Buckeyes Burned By Badgers, Host Them Again In Playoffs

Ohio State men’s hockey took one out of six possible points in its home series against last-place Wisconsin and blew a chance to win its second straight Big Ten regular season title.
Instead, the No. 10 Buckeyes (18-11-5, 11-9-4-1 Big Ten) earned the No. 2 seed and will host a best-of-three quarterfinal series at Value City Arena on March 6, 7, and if needed, 8. All games are 7 p.m.
That’s the good news. The bad news is that the same opponent that beat them 3-2 on Friday and overcame a three-goal deficit for a 3-3 tie and ultimately a 3-on-3 overtime win on Saturday returns to Columbus for the playoffs.
Yes, Wisconsin (14-18-2, 7-15-2-2) is eager to take it to the Buckeyes again after two solid performances.
“I’m sure (the Badgers) feel good about their game and I know our guys right now, we just talked about, we just we just want to get back at work on Monday,” OSU coach Steve Rohlik said. “We just want to have the best week of practices here. And I think if we do that, we’re going to give ourselves a better chance.”
The Buckeyes entered the UW series tied for second with Minnesota at 37 points, four behind idle Penn State, who owned the tiebreaker against each team if they all finished at 41 points.
OSU had the tiebreaker over the Golden Gophers, so all the Buckeyes had to do to win the title was match Minnesota if each surpassed 41 points.
As it turned out, Minnesota only took one point in their series vs. Michigan so the Buckeyes, Gophers and Wolverines all finished at 38. OSU was awarded the second seed by virtue of a 3-1-0 season mark vs. the Wolverines.
Wisconsin is peaking at the right time, going 4-1-1 in the past six games, all against top-10 opponents.
The Badgers have 12 NHL draft picks, including first-round selections Alex Turcotte (2019 fifth overall to the Los Angeles Kings), Cole Caufield (2019, 15th, Montreal Canadiens) and K’Andre Miller (2018, 22nd, New York Rangers).

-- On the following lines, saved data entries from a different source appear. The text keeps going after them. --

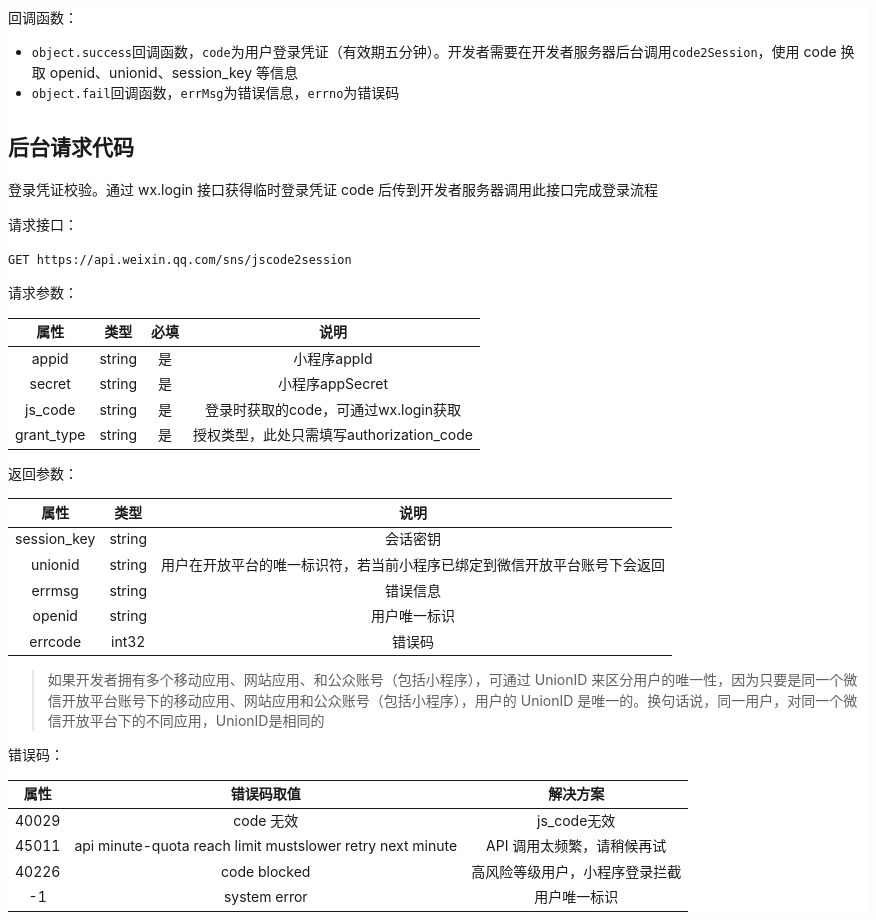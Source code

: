 回调函数：

- `object.success`回调函数，`code`为用户登录凭证（有效期五分钟）。开发者需要在开发者服务器后台调用`code2Session`，使用 code 换取 openid、unionid、session_key 等信息
- `object.fail`回调函数，`errMsg`为错误信息，`errno`为错误码

## 后台请求代码

登录凭证校验。通过 wx.login 接口获得临时登录凭证 code 后传到开发者服务器调用此接口完成登录流程

请求接口：

```
GET https://api.weixin.qq.com/sns/jscode2session
```

请求参数：

|    属性    |  类型  | 必填 |                   说明                   |
| :--------: | :----: | :--: | :--------------------------------------: |
|   appid    | string |  是  |               小程序appId                |
|   secret   | string |  是  |             小程序appSecret              |
|  js_code   | string |  是  |   登录时获取的code，可通过wx.login获取   |
| grant_type | string |  是  | 授权类型，此处只需填写authorization_code |

返回参数：

|    属性     |  类型  |                             说明                             |
| :---------: | :----: | :----------------------------------------------------------: |
| session_key | string |                           会话密钥                           |
|   unionid   | string | 用户在开放平台的唯一标识符，若当前小程序已绑定到微信开放平台账号下会返回 |
|   errmsg    | string |                           错误信息                           |
|   openid    | string |                         用户唯一标识                         |
|   errcode   | int32  |                            错误码                            |

> 如果开发者拥有多个移动应用、网站应用、和公众账号（包括小程序），可通过 UnionID 来区分用户的唯一性，因为只要是同一个微信开放平台账号下的移动应用、网站应用和公众账号（包括小程序），用户的 UnionID 是唯一的。换句话说，同一用户，对同一个微信开放平台下的不同应用，UnionID是相同的

错误码：

| 属性  |                        错误码取值                         |            解决方案            |
| :---: | :-------------------------------------------------------: | :----------------------------: |
| 40029 |                         code 无效                         |          js_code无效           |
| 45011 | api minute-quota reach limit mustslower retry next minute |   API 调用太频繁，请稍候再试   |
| 40226 |                       code blocked                        | 高风险等级用户，小程序登录拦截 |
|  -1   |                       system error                        |          用户唯一标识          |
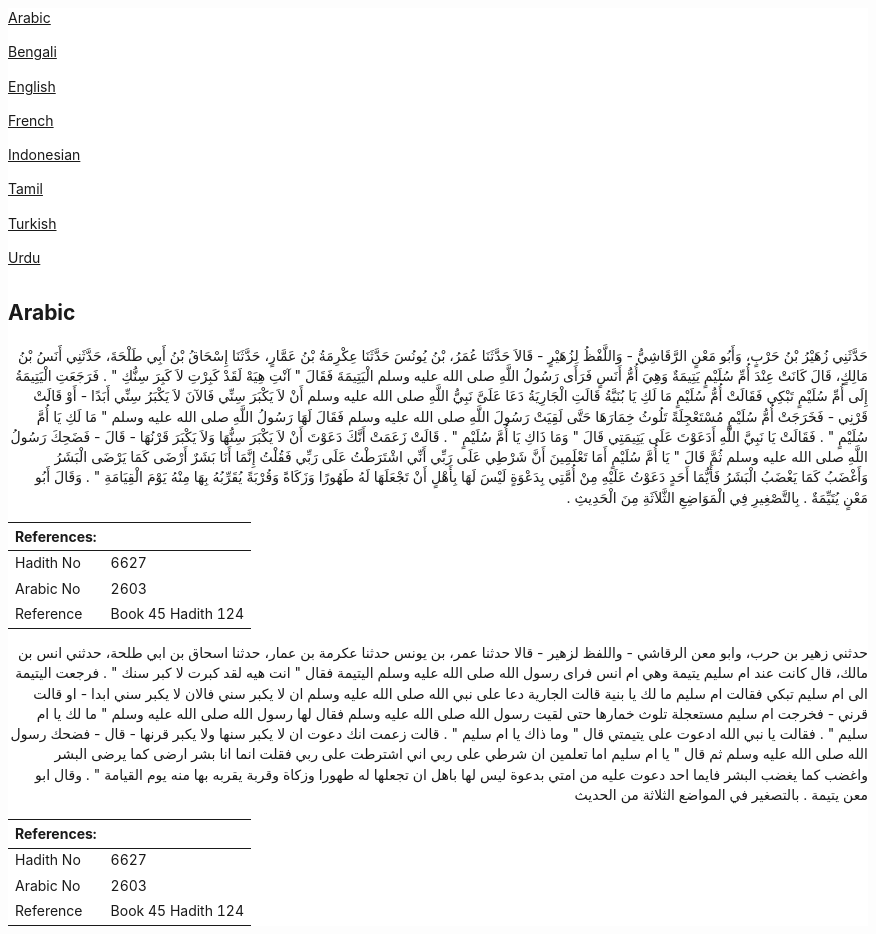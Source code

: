 [Arabic](#arabic)

[Bengali](#bengali)

[English](#english)

[French](#french)

[Indonesian](#indonesian)

[Tamil](#tamil)

[Turkish](#turkish)

[Urdu](#urdu)

## Arabic


<div dir="rtl" lang="ar" style={{fontSize:'larger',backgroundColor:'#f8f9fa',padding:20}}>
حَدَّثَنِي زُهَيْرُ بْنُ حَرْبٍ، وَأَبُو مَعْنٍ الرَّقَاشِيُّ - وَاللَّفْظُ لِزُهَيْرٍ - قَالاَ حَدَّثَنَا عُمَرُ، بْنُ يُونُسَ حَدَّثَنَا عِكْرِمَةُ بْنُ عَمَّارٍ، حَدَّثَنَا إِسْحَاقُ بْنُ أَبِي طَلْحَةَ، حَدَّثَنِي أَنَسُ بْنُ مَالِكٍ، قَالَ كَانَتْ عِنْدَ أُمِّ سُلَيْمٍ يَتِيمَةٌ وَهِيَ أُمُّ أَنَسٍ فَرَأَى رَسُولُ اللَّهِ صلى الله عليه وسلم الْيَتِيمَةَ فَقَالَ ‏"‏ آنْتِ هِيَهْ لَقَدْ كَبِرْتِ لاَ كَبِرَ سِنُّكِ ‏"‏ ‏.‏ فَرَجَعَتِ الْيَتِيمَةُ إِلَى أُمِّ سُلَيْمٍ تَبْكِي فَقَالَتْ أُمُّ سُلَيْمٍ مَا لَكِ يَا بُنَيَّةُ قَالَتِ الْجَارِيَةُ دَعَا عَلَىَّ نَبِيُّ اللَّهِ صلى الله عليه وسلم أَنْ لاَ يَكْبَرَ سِنِّي فَالآنَ لاَ يَكْبَرُ سِنِّي أَبَدًا - أَوْ قَالَتْ قَرْنِي - فَخَرَجَتْ أُمُّ سُلَيْمٍ مُسْتَعْجِلَةً تَلُوثُ خِمَارَهَا حَتَّى لَقِيَتْ رَسُولَ اللَّهِ صلى الله عليه وسلم فَقَالَ لَهَا رَسُولُ اللَّهِ صلى الله عليه وسلم ‏"‏ مَا لَكِ يَا أُمَّ سُلَيْمٍ ‏"‏ ‏.‏ فَقَالَتْ يَا نَبِيَّ اللَّهِ أَدَعَوْتَ عَلَى يَتِيمَتِي قَالَ ‏"‏ وَمَا ذَاكِ يَا أُمَّ سُلَيْمٍ ‏"‏ ‏.‏ قَالَتْ زَعَمَتْ أَنَّكَ دَعَوْتَ أَنْ لاَ يَكْبَرَ سِنُّهَا وَلاَ يَكْبَرَ قَرْنُهَا - قَالَ - فَضَحِكَ رَسُولُ اللَّهِ صلى الله عليه وسلم ثُمَّ قَالَ ‏"‏ يَا أُمَّ سُلَيْمٍ أَمَا تَعْلَمِينَ أَنَّ شَرْطِي عَلَى رَبِّي أَنِّي اشْتَرَطْتُ عَلَى رَبِّي فَقُلْتُ إِنَّمَا أَنَا بَشَرٌ أَرْضَى كَمَا يَرْضَى الْبَشَرُ وَأَغْضَبُ كَمَا يَغْضَبُ الْبَشَرُ فَأَيُّمَا أَحَدٍ دَعَوْتُ عَلَيْهِ مِنْ أُمَّتِي بِدَعْوَةٍ لَيْسَ لَهَا بِأَهْلٍ أَنْ تَجْعَلَهَا لَهُ طَهُورًا وَزَكَاةً وَقُرْبَةً يُقَرِّبُهُ بِهَا مِنْهُ يَوْمَ الْقِيَامَةِ ‏"‏ ‏.‏ وَقَالَ أَبُو مَعْنٍ يُتَيِّمَةٌ ‏.‏ بِالتَّصْغِيرِ فِي الْمَوَاضِعِ الثَّلاَثَةِ مِنَ الْحَدِيثِ ‏.‏
</div>
<div style={{backgroundColor:'#f8f9fa',padding:20, marginBottom: 10}}><table> <thead> <tr> <th>References:</th> <th></th> </tr> </thead> <tbody><tr><td>Hadith No</td><td>6627</td></tr><tr><td>Arabic No</td><td>2603</td></tr><tr><td>Reference</td><td>Book 45 Hadith 124</td></tr></tbody></table></div>


<div dir="rtl" lang="ar" style={{fontSize:'larger',backgroundColor:'#f8f9fa',padding:20}}>
حدثني زهير بن حرب، وابو معن الرقاشي - واللفظ لزهير - قالا حدثنا عمر، بن يونس حدثنا عكرمة بن عمار، حدثنا اسحاق بن ابي طلحة، حدثني انس بن مالك، قال كانت عند ام سليم يتيمة وهي ام انس فراى رسول الله صلى الله عليه وسلم اليتيمة فقال " انت هيه لقد كبرت لا كبر سنك " . فرجعت اليتيمة الى ام سليم تبكي فقالت ام سليم ما لك يا بنية قالت الجارية دعا على نبي الله صلى الله عليه وسلم ان لا يكبر سني فالان لا يكبر سني ابدا - او قالت قرني - فخرجت ام سليم مستعجلة تلوث خمارها حتى لقيت رسول الله صلى الله عليه وسلم فقال لها رسول الله صلى الله عليه وسلم " ما لك يا ام سليم " . فقالت يا نبي الله ادعوت على يتيمتي قال " وما ذاك يا ام سليم " . قالت زعمت انك دعوت ان لا يكبر سنها ولا يكبر قرنها - قال - فضحك رسول الله صلى الله عليه وسلم ثم قال " يا ام سليم اما تعلمين ان شرطي على ربي اني اشترطت على ربي فقلت انما انا بشر ارضى كما يرضى البشر واغضب كما يغضب البشر فايما احد دعوت عليه من امتي بدعوة ليس لها باهل ان تجعلها له طهورا وزكاة وقربة يقربه بها منه يوم القيامة " . وقال ابو معن يتيمة . بالتصغير في المواضع الثلاثة من الحديث
</div>
<div style={{backgroundColor:'#f8f9fa',padding:20, marginBottom: 10}}><table> <thead> <tr> <th>References:</th> <th></th> </tr> </thead> <tbody><tr><td>Hadith No</td><td>6627</td></tr><tr><td>Arabic No</td><td>2603</td></tr><tr><td>Reference</td><td>Book 45 Hadith 124</td></tr></tbody></table></div>
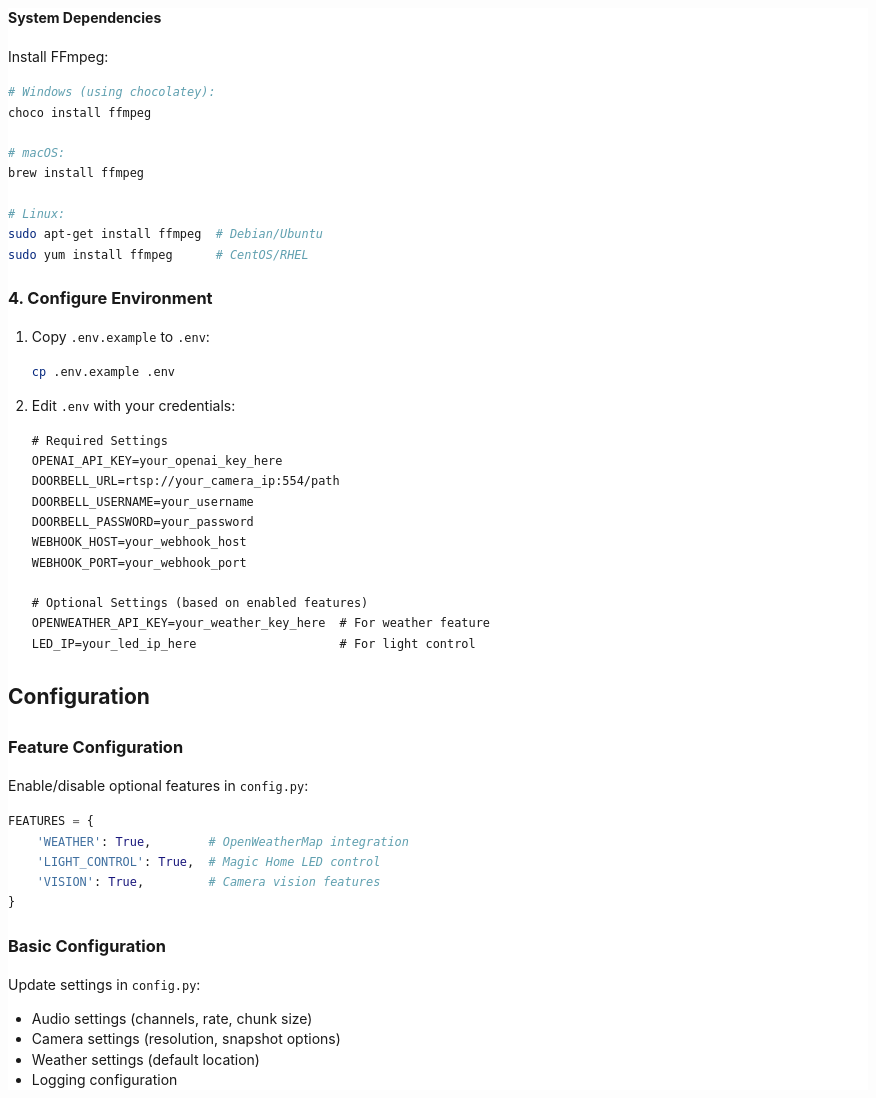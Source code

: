 #### System Dependencies
Install FFmpeg:
```bash
# Windows (using chocolatey):
choco install ffmpeg

# macOS:
brew install ffmpeg

# Linux:
sudo apt-get install ffmpeg  # Debian/Ubuntu
sudo yum install ffmpeg      # CentOS/RHEL
```

### 4. Configure Environment
1. Copy `.env.example` to `.env`:
   ```bash
   cp .env.example .env
   ```

2. Edit `.env` with your credentials:
   ```
   # Required Settings
   OPENAI_API_KEY=your_openai_key_here
   DOORBELL_URL=rtsp://your_camera_ip:554/path
   DOORBELL_USERNAME=your_username
   DOORBELL_PASSWORD=your_password
   WEBHOOK_HOST=your_webhook_host
   WEBHOOK_PORT=your_webhook_port

   # Optional Settings (based on enabled features)
   OPENWEATHER_API_KEY=your_weather_key_here  # For weather feature
   LED_IP=your_led_ip_here                    # For light control
   ```

## Configuration

### Feature Configuration
Enable/disable optional features in `config.py`:
```python
FEATURES = {
    'WEATHER': True,        # OpenWeatherMap integration
    'LIGHT_CONTROL': True,  # Magic Home LED control
    'VISION': True,         # Camera vision features
}
```

### Basic Configuration
Update settings in `config.py`:
- Audio settings (channels, rate, chunk size)
- Camera settings (resolution, snapshot options)
- Weather settings (default location)
- Logging configuration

Ohio State has five NHL draftees with the highest being freshman defenseman Layton Ahac (2019, 86th, Vegas Golden Knights).
The two programs do not like each, and with the stakes so high, it will be very entertaining.
“I think they gotta watch out what’s coming from us,” OSU freshman Tate Singleton said. “I mean, after the game, they’re chirping, and I think we’re just going to come in and we’re going to play our game and they better watch out.”
The Buckeyes remain 10th in the PairWise rankings but losing a playoff series to Wisconsin would damage their chances to make a fourth straight NCAA tournament.
Badgers Bite Buckeyes
Wisconsin took the opener on a power-play goal by Max Zimmer with 5:09 left in regulation in a see-saw game witnessed by 6,229.
Senior Tanner Laczynski put the Buckeyes ahead 1-0 at 1:43 of the second period with assists to junior Austin Pooley and freshman defenseman Layton Ahac.
The Badgers responded at 6:15 of the second on a goal by Turcotte. Brock Caufield put Wisconsin up 2-1 five minutes later before senior captain Ronnie Hein tied it with 1:06 remaining in the second period with his seventh goal.
He backhanded a shot by senior Carson Meyer. Freshman Jaedon Leslie had the secondary assist.
Nappier made 35 saves. Daniel Lebedeff stopped 35 shots for the Badgers.
“We’re obviously disappointed,” Rohlik said. “We have to be better. It’s the time of year where we have to be consistent and we didn’t do that today.”
The Buckeyes jumped to a 3-0 lead in the rematch on goals from Singleton, Meyer and Laczynski before Wisconsin scored three straight, the last by Tyler Inamoto with 3:09 left in regulation before a turnout of 9,152 on Senior Night. Ty Pelton-Byce scored the winner during the 3-on-3.